Despite meeting all of the requirements for a diploma, I had to take a class in college that covered material I had already passed in high school. Worse, this class wouldn’t earn me any credit toward a degree, although I had to pay full tuition for it.

Coming from a low-income family, I did not have the extra money to take a class that wouldn’t count toward my degree. Minnesota’s college graduates already carry one of the nation’s highest student debt loads and repay their loans at an above average rate. Yet remedial classes saddle students with additional debt, don’t earn them degrees, and deter them from completed their degrees – at a time when an increasing number of Minnesota jobs require post-secondary education.

Jazmyne McGill is the face of educational theft in Minnesota. What’s happened to her has happened to other students:

In fact, fewer than one in 10 students enrolled in remedial classes graduate from community college within three years. About a third complete a bachelor’s degrees in six years. Thirty percent of students who complete their remedial courses don’t even attempt entry-level college courses within 2 years, according to Complete College America.

Education Minnesota has been in the business of trapping students in failing schools for years. What they’re doing is unforgiveable. The thought that these students have to pay a price because Education Minnesota’s lobbyists are close friends with DFL politicians is infuriating.

What Education Minnesota and the DFL have stolen from Jazmyne McGill isn’t just time:

Burden is financial and emotional
These classes not only place a financial burden on our students but an emotional one as well.

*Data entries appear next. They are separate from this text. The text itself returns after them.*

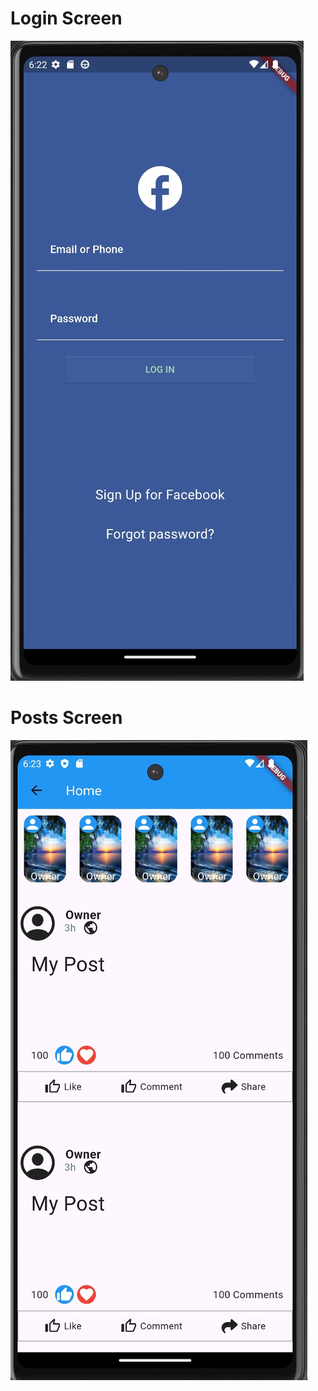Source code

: # Login Screen
![Alt Text](https://github.com/Jimmybasha/Flutter2ndAssignment/blob/master/WhatsApp%20Image%202024-09-26%20at%2019.23.03_989c948f.jpg)





# Posts Screen

![Alt Text](https://github.com/Jimmybasha/Flutter2ndAssignment/blob/master/WhatsApp%20Image%202024-09-26%20at%2019.23.12_c2a3e4c4.jpg)
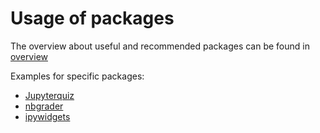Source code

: # Usage of packages

The overview about useful and recommended packages can be found in [overview](overview.ipynb)

Examples for specific packages:
- [Jupyterquiz](jupyterquiz.ipynb)
- [nbgrader](nbgrader.ipynb)
- [ipywidgets](ipywidgets.ipynb)

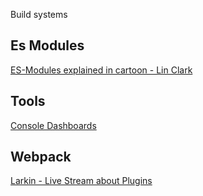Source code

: 
Build systems

## Es Modules

[ES-Modules explained in cartoon - Lin Clark](https://hacks.mozilla.org/2018/03/es-modules-a-cartoon-deep-dive/)


## Tools

[Console Dashboards](http://formidable.com/open-source/development-dashboards/)

## Webpack

[Larkin - Live Stream about Plugins](https://www.twitch.tv/videos/241479859)
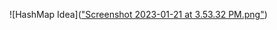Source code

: ![HashMap Idea](["Screenshot 2023-01-21 at 3.53.32 PM.png"](https://github.com/PhamByteX/COSC320-Keyword-Replacement/blob/2ae3db3057fb054a061d91e775373351689004e8/Screenshot%202023-01-21%20at%203.53.32%20PM.png))
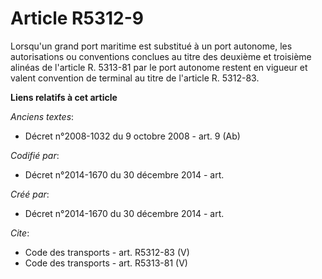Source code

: # Article R5312-9

Lorsqu'un grand port maritime est substitué à un port autonome, les autorisations ou conventions conclues au titre des
deuxième et troisième alinéas de l'article R. 5313-81 par le port autonome restent en vigueur et valent convention de
terminal au titre de l'article R. 5312-83.

**Liens relatifs à cet article**

_Anciens textes_:

  - Décret n°2008-1032 du 9 octobre 2008 - art. 9 (Ab)

_Codifié par_:

  - Décret n°2014-1670 du 30 décembre 2014 - art.

_Créé par_:

  - Décret n°2014-1670 du 30 décembre 2014 - art.

_Cite_:

  - Code des transports - art. R5312-83 (V)
  - Code des transports - art. R5313-81 (V)

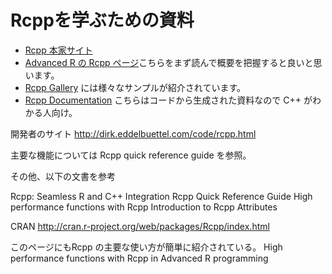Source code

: # Rcppを学ぶための資料

* [Rcpp 本家サイト](http://www.rcpp.org/)
* [Advanced R の Rcpp ページ](http://adv-r.had.co.nz/Rcpp.html)こちらをまず読んで概要を把握すると良いと思います。
* [Rcpp Gallery](http://gallery.rcpp.org/) には様々なサンプルが紹介されています。
* [Rcpp Documentation](http://dirk.eddelbuettel.com/code/rcpp/html/index.html) こちらはコードから生成された資料なので C++ がわかる人向け。









開発者のサイト
http://dirk.eddelbuettel.com/code/rcpp.html


主要な機能については Rcpp quick reference guide を参照。

その他、以下の文書を参考

Rcpp: Seamless R and C++ Integration
Rcpp Quick Reference Guide
High performance functions with Rcpp
Introduction to Rcpp Attributes


CRAN
http://cran.r-project.org/web/packages/Rcpp/index.html

このページにもRcpp の主要な使い方が簡単に紹介されている。
High performance functions with Rcpp in Advanced R programming

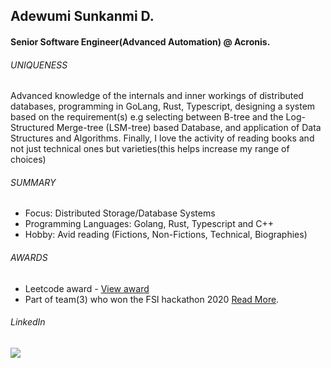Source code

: ## Adewumi Sunkanmi D.
#### Senior Software Engineer(Advanced Automation) @ Acronis. 
  
<h6>UNIQUENESS</h6>
 
Advanced knowledge of the internals and inner workings of distributed databases, programming in GoLang, Rust, Typescript, designing a system based on the requirement(s) e.g selecting between B-tree and the Log-Structured Merge-tree (LSM-tree) based Database, and application of Data Structures and Algorithms. 
Finally, I love the activity of reading books and not just technical ones but varieties(this helps increase my range of choices)
 
 
 <h6>SUMMARY</h6>
 
- Focus: Distributed Storage/Database Systems  <br/>
- Programming Languages: Golang, Rust, Typescript and C++   <br/>
- Hobby: Avid reading (Fictions, Non-Fictions, Technical, Biographies)  <br/>
<!-- - Teaches Data Structures in Golang [On YouTube](https://www.youtube.com/channel/UCI4OZmm_4knG1fsSBNdLtNQ) <br/> -->

<h6>AWARDS</h6> 

- Leetcode award - [View award](https://leetcode.com/_sunkanmi/?showBadge=50-days-badge-2022) <br/>
- Part of team(3) who won the FSI hackathon 2020 [Read More](https://efina.org.ng/media-room/team-inclusion-wins-efinas-fintech4wd-hackathon/#:~:text=Adewumi%20Sunkanmi). <br/>

<h6>LinkedIn</h6>

<a href="https://www.linkedin.com/in/adewumisunkanmi" target="_blank">
  <img src="https://img.shields.io/badge/linkedin-%230077B5.svg?&style=for-the-badge&logo=linkedin&logoColor=white" />
</a>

I can attest to the self-doubt that comes along with hearing I needed to take a remedial course. I felt defeated and as though I did not belong.

The fact that Jazmyne McGill had to doubt her abilities is appalling. Any educational system that instills that type of doubt in students needs to be torn down. Reform isn’t possible, at least not in the short term:

While many efforts are under way to strengthen the K-12 system long-term, there’s a solution available that can give Minnesota’s college students immediate relief: co-requisite classes. Co-requisites are an alternative approach to remedial education that alleviates the financial burden of remedial courses. Co-requisites are entry-level credit-bearing classes that provide supplemental academic instruction including individual assistance and on-line support, in areas where students have demonstrated skill gaps.

Co-requisite courses allow students to enter their desired programs of study within the first academic year and give them the opportunity to graduate on time. Rather than eliminate remedial instruction, they embed it into college-level, credit-bearing courses. They help students succeed, lead to higher graduation rates and show them the education system is on their side and wants them to graduate and become productive citizens and workers.

The first step in fixing this problem is to close failing schools. Any system that deprives students of the ability to learn is immoral. Leaving those schools open is immoral, too. Architects of an education system that tells students that they’re trapped in failing schools without a viable option is a system that’s corrupted. Those systems must be eliminated ASAP.

Finally, anyone caught defending the status quo should be fired, too. FYI- People who say all that’s needed is more funding are defending the status quo. That isn’t a solution. It’s a con game that’s played out too long.